TRY IT ::
Look through the lines below and copy each one that includes "Monolith".

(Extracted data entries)
*** Block opens ***
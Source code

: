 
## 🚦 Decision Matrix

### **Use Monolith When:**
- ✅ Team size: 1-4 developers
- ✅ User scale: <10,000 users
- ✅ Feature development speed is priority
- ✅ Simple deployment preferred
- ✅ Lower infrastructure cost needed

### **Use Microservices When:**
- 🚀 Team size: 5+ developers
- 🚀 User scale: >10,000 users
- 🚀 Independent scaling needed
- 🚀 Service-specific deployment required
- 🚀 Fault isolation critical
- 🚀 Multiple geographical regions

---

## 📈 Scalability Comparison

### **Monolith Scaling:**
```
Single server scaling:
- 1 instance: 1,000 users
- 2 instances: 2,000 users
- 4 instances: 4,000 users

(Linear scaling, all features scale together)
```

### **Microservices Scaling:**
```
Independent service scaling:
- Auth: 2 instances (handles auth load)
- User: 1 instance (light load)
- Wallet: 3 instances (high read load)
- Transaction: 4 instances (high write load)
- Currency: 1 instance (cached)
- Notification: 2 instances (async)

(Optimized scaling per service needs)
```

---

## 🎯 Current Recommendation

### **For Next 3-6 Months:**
*** Block closes ***
RESPONSE BOX ::
### **Use Monolith When:**
### **Monolith Scaling:**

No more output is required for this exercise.